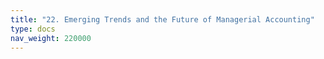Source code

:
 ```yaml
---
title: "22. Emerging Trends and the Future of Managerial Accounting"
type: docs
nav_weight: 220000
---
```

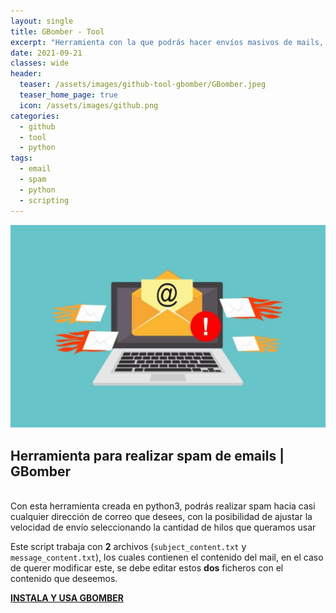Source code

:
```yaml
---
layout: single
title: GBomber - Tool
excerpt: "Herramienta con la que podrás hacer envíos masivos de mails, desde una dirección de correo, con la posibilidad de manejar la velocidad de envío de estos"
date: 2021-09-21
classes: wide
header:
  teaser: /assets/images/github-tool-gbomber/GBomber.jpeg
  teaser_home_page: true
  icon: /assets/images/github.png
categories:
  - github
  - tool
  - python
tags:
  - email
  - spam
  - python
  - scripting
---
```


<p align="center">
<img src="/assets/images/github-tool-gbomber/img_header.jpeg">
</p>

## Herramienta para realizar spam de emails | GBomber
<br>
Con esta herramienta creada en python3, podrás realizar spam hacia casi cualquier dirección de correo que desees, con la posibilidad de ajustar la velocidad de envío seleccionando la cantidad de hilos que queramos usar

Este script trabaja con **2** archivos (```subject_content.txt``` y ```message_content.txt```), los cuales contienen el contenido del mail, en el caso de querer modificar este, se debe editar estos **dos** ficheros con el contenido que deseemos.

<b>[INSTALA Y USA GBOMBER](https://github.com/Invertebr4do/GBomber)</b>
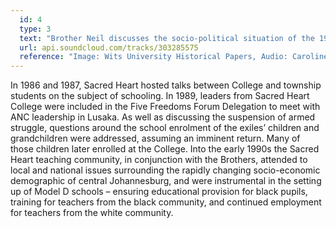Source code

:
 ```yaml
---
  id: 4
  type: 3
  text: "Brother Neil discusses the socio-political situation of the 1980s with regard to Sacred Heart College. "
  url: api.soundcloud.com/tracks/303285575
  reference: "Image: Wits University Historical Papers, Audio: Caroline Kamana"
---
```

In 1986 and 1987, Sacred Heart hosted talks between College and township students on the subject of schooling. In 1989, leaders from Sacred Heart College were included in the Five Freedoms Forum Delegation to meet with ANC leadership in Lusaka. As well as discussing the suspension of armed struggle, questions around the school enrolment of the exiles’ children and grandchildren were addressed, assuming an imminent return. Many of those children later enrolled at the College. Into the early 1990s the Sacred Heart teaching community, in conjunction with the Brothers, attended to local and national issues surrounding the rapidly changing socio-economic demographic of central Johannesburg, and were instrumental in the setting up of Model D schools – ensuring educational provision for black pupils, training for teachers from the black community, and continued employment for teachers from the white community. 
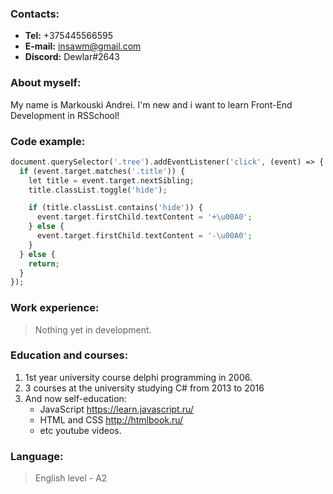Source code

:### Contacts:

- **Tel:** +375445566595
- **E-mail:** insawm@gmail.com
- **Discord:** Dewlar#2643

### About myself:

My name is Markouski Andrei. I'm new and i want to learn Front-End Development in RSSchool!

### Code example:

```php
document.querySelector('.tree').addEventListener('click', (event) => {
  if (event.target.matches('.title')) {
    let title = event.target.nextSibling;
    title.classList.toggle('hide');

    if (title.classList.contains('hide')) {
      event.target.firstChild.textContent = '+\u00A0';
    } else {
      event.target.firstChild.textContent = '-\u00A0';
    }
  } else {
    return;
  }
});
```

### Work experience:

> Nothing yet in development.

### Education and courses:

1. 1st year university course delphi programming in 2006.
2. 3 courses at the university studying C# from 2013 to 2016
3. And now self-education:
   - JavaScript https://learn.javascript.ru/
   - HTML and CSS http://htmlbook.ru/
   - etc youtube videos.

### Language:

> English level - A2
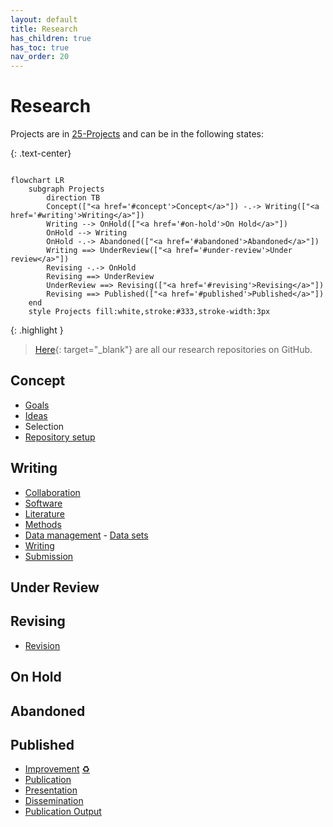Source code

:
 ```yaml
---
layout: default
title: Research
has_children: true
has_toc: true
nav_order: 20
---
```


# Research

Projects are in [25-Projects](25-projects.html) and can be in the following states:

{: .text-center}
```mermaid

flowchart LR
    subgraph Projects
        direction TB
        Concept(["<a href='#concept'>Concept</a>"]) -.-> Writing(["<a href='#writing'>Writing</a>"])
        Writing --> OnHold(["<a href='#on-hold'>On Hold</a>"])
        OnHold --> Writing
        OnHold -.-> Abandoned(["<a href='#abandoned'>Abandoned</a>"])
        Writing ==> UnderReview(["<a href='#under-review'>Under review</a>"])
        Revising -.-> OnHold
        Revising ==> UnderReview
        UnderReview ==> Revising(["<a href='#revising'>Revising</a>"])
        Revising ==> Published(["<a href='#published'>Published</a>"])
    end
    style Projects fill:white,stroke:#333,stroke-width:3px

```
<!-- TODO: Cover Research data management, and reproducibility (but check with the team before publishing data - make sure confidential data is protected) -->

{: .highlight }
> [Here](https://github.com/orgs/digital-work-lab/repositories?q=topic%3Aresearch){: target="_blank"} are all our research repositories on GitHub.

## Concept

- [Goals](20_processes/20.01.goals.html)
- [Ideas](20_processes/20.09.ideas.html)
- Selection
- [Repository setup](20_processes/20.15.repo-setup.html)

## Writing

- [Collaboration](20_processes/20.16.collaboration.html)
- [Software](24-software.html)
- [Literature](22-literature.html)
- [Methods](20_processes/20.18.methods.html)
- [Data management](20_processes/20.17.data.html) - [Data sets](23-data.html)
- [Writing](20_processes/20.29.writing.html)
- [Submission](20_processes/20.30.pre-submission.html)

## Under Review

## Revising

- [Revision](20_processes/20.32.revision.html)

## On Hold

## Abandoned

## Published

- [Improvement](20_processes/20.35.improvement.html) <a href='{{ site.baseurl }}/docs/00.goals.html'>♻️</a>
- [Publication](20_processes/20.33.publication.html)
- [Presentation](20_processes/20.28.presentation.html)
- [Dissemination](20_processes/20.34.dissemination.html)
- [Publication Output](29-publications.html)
----------------------------------------
#### WHAT IS REQUIRED
For the string "courses", search the preceding data and copy every line that includes it.

#### SOLUTION TO THE EXERCISE
### Education and courses:
2. 3 courses at the university studying C# from 2013 to 2016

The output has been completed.